[[ RECORDS FOR THE EXERCISE open ]]

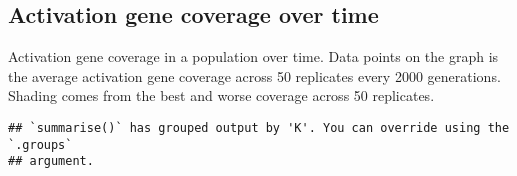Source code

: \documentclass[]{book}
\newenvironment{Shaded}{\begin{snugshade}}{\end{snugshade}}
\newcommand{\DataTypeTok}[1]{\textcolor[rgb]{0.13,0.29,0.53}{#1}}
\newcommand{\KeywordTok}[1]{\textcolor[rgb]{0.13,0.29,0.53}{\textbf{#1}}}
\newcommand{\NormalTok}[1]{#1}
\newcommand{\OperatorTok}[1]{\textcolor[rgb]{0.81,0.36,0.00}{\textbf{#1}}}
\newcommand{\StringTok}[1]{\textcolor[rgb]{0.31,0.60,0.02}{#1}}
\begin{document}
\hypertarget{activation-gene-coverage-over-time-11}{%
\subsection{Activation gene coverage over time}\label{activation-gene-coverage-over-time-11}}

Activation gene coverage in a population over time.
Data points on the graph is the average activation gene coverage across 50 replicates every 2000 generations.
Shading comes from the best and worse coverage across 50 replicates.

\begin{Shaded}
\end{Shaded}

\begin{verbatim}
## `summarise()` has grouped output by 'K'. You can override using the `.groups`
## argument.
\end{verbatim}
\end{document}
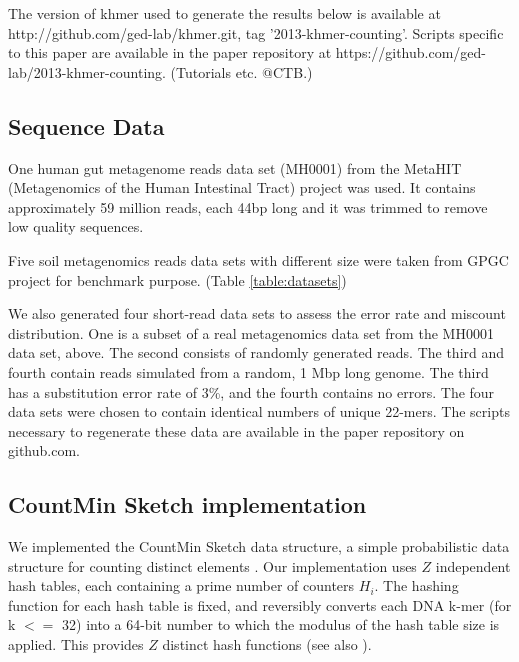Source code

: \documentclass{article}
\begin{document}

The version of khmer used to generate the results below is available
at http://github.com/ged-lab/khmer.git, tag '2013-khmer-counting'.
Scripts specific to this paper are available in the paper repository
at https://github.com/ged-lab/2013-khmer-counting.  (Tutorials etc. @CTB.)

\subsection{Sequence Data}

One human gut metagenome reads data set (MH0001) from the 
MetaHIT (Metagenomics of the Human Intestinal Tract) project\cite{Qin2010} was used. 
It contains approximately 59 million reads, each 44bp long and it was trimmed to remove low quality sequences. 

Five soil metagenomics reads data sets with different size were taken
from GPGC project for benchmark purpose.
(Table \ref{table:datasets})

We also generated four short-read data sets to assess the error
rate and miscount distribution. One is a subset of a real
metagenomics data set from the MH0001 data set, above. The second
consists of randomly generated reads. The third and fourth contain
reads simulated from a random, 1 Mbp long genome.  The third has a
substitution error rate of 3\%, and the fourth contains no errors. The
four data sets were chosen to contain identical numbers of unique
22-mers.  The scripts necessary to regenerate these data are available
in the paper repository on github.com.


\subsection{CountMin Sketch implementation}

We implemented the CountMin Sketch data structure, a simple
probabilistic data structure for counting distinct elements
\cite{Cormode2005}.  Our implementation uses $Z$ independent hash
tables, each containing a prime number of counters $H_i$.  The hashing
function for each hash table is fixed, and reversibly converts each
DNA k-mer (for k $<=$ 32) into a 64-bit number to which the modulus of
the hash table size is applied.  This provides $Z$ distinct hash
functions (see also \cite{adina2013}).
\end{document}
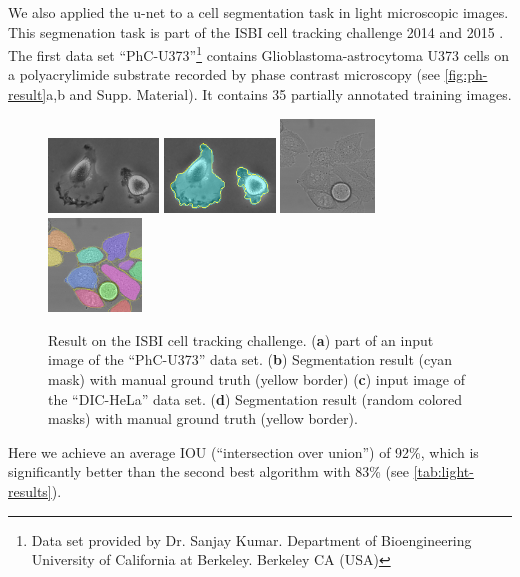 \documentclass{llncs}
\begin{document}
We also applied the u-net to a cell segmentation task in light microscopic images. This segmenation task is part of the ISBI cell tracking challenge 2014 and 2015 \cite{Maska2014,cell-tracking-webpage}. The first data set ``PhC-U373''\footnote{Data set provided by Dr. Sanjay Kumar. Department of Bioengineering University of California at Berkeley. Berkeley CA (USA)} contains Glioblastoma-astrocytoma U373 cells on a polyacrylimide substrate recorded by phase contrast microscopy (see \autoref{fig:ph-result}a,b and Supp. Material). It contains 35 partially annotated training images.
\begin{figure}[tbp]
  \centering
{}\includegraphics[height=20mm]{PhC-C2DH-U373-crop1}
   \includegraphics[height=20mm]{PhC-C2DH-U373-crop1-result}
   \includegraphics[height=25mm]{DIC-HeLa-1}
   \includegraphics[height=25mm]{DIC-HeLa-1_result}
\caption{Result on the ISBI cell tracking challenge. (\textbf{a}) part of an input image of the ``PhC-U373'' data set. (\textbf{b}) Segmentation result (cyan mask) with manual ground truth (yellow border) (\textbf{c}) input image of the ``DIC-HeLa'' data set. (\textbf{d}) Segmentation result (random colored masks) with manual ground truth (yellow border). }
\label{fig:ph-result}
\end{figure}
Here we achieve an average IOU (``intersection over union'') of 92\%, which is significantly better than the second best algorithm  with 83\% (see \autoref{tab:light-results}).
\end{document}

[[ RECORDS FOR THE EXERCISE closed ]]

[GOAL OF THE EXERCISE]
Copy every entry word for word, but omit the pictures.

[ANSWER SPACE]
Source code

: \documentclass[]{book}
\newenvironment{Shaded}{\begin{snugshade}}{\end{snugshade}}
\newcommand{\DataTypeTok}[1]{\textcolor[rgb]{0.13,0.29,0.53}{#1}}
\newcommand{\KeywordTok}[1]{\textcolor[rgb]{0.13,0.29,0.53}{\textbf{#1}}}
\newcommand{\NormalTok}[1]{#1}
\newcommand{\OperatorTok}[1]{\textcolor[rgb]{0.81,0.36,0.00}{\textbf{#1}}}
\newcommand{\StringTok}[1]{\textcolor[rgb]{0.31,0.60,0.02}{#1}}
\begin{document}
\hypertarget{activation-gene-coverage-over-time-11}{%
\subsection{Activation gene coverage over time}\label{activation-gene-coverage-over-time-11}}

Activation gene coverage in a population over time.
Data points on the graph is the average activation gene coverage across 50 replicates every 2000 generations.
Shading comes from the best and worse coverage across 50 replicates.

\begin{Shaded}
\end{Shaded}

\begin{verbatim}
## `summarise()` has grouped output by 'K'. You can override using the `.groups`
## argument.
\end{verbatim}
\end{document}
Source code

: \documentclass{article}
\begin{document}

The version of khmer used to generate the results below is available
at http://github.com/ged-lab/khmer.git, tag '2013-khmer-counting'.
Scripts specific to this paper are available in the paper repository
at https://github.com/ged-lab/2013-khmer-counting.  (Tutorials etc. @CTB.)

\subsection{Sequence Data}

One human gut metagenome reads data set (MH0001) from the 
MetaHIT (Metagenomics of the Human Intestinal Tract) project\cite{Qin2010} was used. 
It contains approximately 59 million reads, each 44bp long and it was trimmed to remove low quality sequences. 

Five soil metagenomics reads data sets with different size were taken
from GPGC project for benchmark purpose.
(Table \ref{table:datasets})

We also generated four short-read data sets to assess the error
rate and miscount distribution. One is a subset of a real
metagenomics data set from the MH0001 data set, above. The second
consists of randomly generated reads. The third and fourth contain
reads simulated from a random, 1 Mbp long genome.  The third has a
substitution error rate of 3\%, and the fourth contains no errors. The
four data sets were chosen to contain identical numbers of unique
22-mers.  The scripts necessary to regenerate these data are available
in the paper repository on github.com.


\subsection{CountMin Sketch implementation}

We implemented the CountMin Sketch data structure, a simple
probabilistic data structure for counting distinct elements
\cite{Cormode2005}.  Our implementation uses $Z$ independent hash
tables, each containing a prime number of counters $H_i$.  The hashing
function for each hash table is fixed, and reversibly converts each
DNA k-mer (for k $<=$ 32) into a 64-bit number to which the modulus of
the hash table size is applied.  This provides $Z$ distinct hash
functions (see also \cite{adina2013}).
\end{document}
 \documentclass{llncs}
\begin{document}
We also applied the u-net to a cell segmentation task in light microscopic images. This segmenation task is part of the ISBI cell tracking challenge 2014 and 2015 \cite{Maska2014,cell-tracking-webpage}. The first data set ``PhC-U373''\footnote{Data set provided by Dr. Sanjay Kumar. Department of Bioengineering University of California at Berkeley. Berkeley CA (USA)} contains Glioblastoma-astrocytoma U373 cells on a polyacrylimide substrate recorded by phase contrast microscopy (see \autoref{fig:ph-result}a,b and Supp. Material). It contains 35 partially annotated training images.
\begin{figure}[tbp]
  \centering
{}\includegraphics[height=20mm]{PhC-C2DH-U373-crop1}
   \includegraphics[height=20mm]{PhC-C2DH-U373-crop1-result}
   \includegraphics[height=25mm]{DIC-HeLa-1}
   \includegraphics[height=25mm]{DIC-HeLa-1_result}
\caption{Result on the ISBI cell tracking challenge. (\textbf{a}) part of an input image of the ``PhC-U373'' data set. (\textbf{b}) Segmentation result (cyan mask) with manual ground truth (yellow border) (\textbf{c}) input image of the ``DIC-HeLa'' data set. (\textbf{d}) Segmentation result (random colored masks) with manual ground truth (yellow border). }
\label{fig:ph-result}
\end{figure}
Here we achieve an average IOU (``intersection over union'') of 92\%, which is significantly better than the second best algorithm  with 83\% (see \autoref{tab:light-results}).
\end{document}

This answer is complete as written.